Open anatoly-scherbakov opened 4 years ago
This is a fair thing to consider. So far, we were thinking along the lines of this problem of batch replication being solved independently by the IPFS community (and there has been some progress in this direction), instead of every application inventing the same solution. That said, perhaps a replay-time CLI flag can be introduced to spin a detached thread which can traverse over all the index records and pulls/pins records locally, if not present already. Another option would be to add UI elements in the Admin interface to perform selective or batch pinning of records. Most of our tests so far were performed on data being present in the local IPFS store, but there are tickets to allow attachment of the replay to any IPFS node or simply relying on the global resolver (the latter is only suitable for replay, not for indexing).
a replay-time CLI flag can be introduced to spin a detached thread which can traverse over all the index records and pulls/pins records locally
I would suggest a separate CLI command, something like this: ipwb pin myfile.cdxj
or ipwb pin QmReQCtRpmEhdWZVLhoE3e8bqreD8G3avGpVfcLD7r4K6W
. This command does not need to launch Flask.
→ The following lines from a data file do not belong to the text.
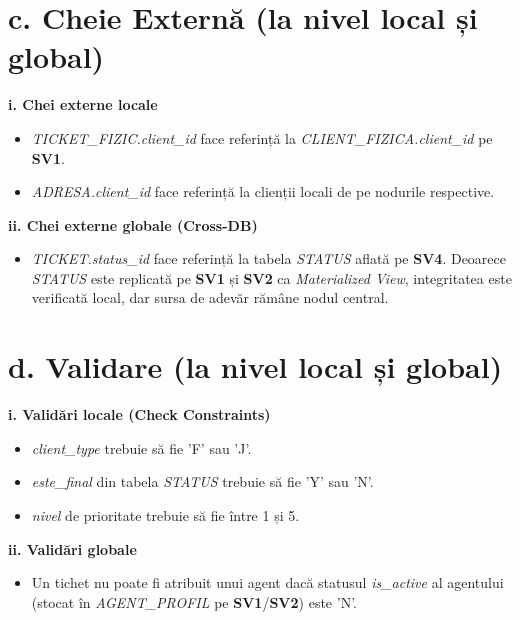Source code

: \section*{c. Cheie Externă (la nivel local și global)}

\textbf{i. Chei externe locale}\\
\begin{itemize}
    \item \textit{TICKET\_FIZIC.client\_id} face referință la \textit{CLIENT\_FIZICA.client\_id} pe \textbf{SV1}.
    \item \textit{ADRESA.client\_id} face referință la clienții locali de pe nodurile respective.
\end{itemize}

\textbf{ii. Chei externe globale (Cross-DB)}\\
\begin{itemize}
    \item \textit{TICKET.status\_id} face referință la tabela \textit{STATUS} aflată pe \textbf{SV4}. Deoarece \textit{STATUS} este replicată pe \textbf{SV1} și \textbf{SV2} ca \textit{Materialized View}, integritatea este verificată local, dar sursa de adevăr rămâne nodul central.
\end{itemize}


\section*{d. Validare (la nivel local și global)}

\textbf{i. Validări locale (Check Constraints)}\\
\begin{itemize}
    \item \textit{client\_type} trebuie să fie 'F' sau 'J'.
    \item \textit{este\_final} din tabela \textit{STATUS} trebuie să fie 'Y' sau 'N'.
    \item \textit{nivel} de prioritate trebuie să fie între 1 și 5.
\end{itemize}

\textbf{ii. Validări globale}\\
\begin{itemize}
    \item Un tichet nu poate fi atribuit unui agent dacă statusul \textit{is\_active} al agentului (stocat în \textit{AGENT\_PROFIL} pe \textbf{SV1}/\textbf{SV2}) este 'N'.
\end{itemize}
It only has to fetch the CDXJ file from local or remote source and to pin every hash from it.
I can imagine running this command on a VPS which I create specifically to broadcast my archives to the network at any moment, regardless of whether my home machine is available.
That was one of my motivations to propose factoring out of index.py
to contain routines to work with the CDXJ file itself. It could provide a Pythonic interface to those files that every other component of the system could rely upon, for the sake of DRY.
In that case, we really do not need any addition ipwb
command for this. We can simply use something like awk
to parse the index file and spit out all the IPFS hashes on STDOUT, which can then be supplied to an IPFS client CLI. This problem can simply be solved by adding instructions in the documentation.
That may be the case, but:
I am used to write bash, Python, or GNU make command line utils to automate these tasks, and I can assure this helps a lot and saves a lot of time and effort. The mental overhead should be solved once and for all, and it is much easier to write ipwb pin QmHash
than to copy-paste a lengthy command, especially if you're a newbie user.
Especially when you want to run this in an automated environment.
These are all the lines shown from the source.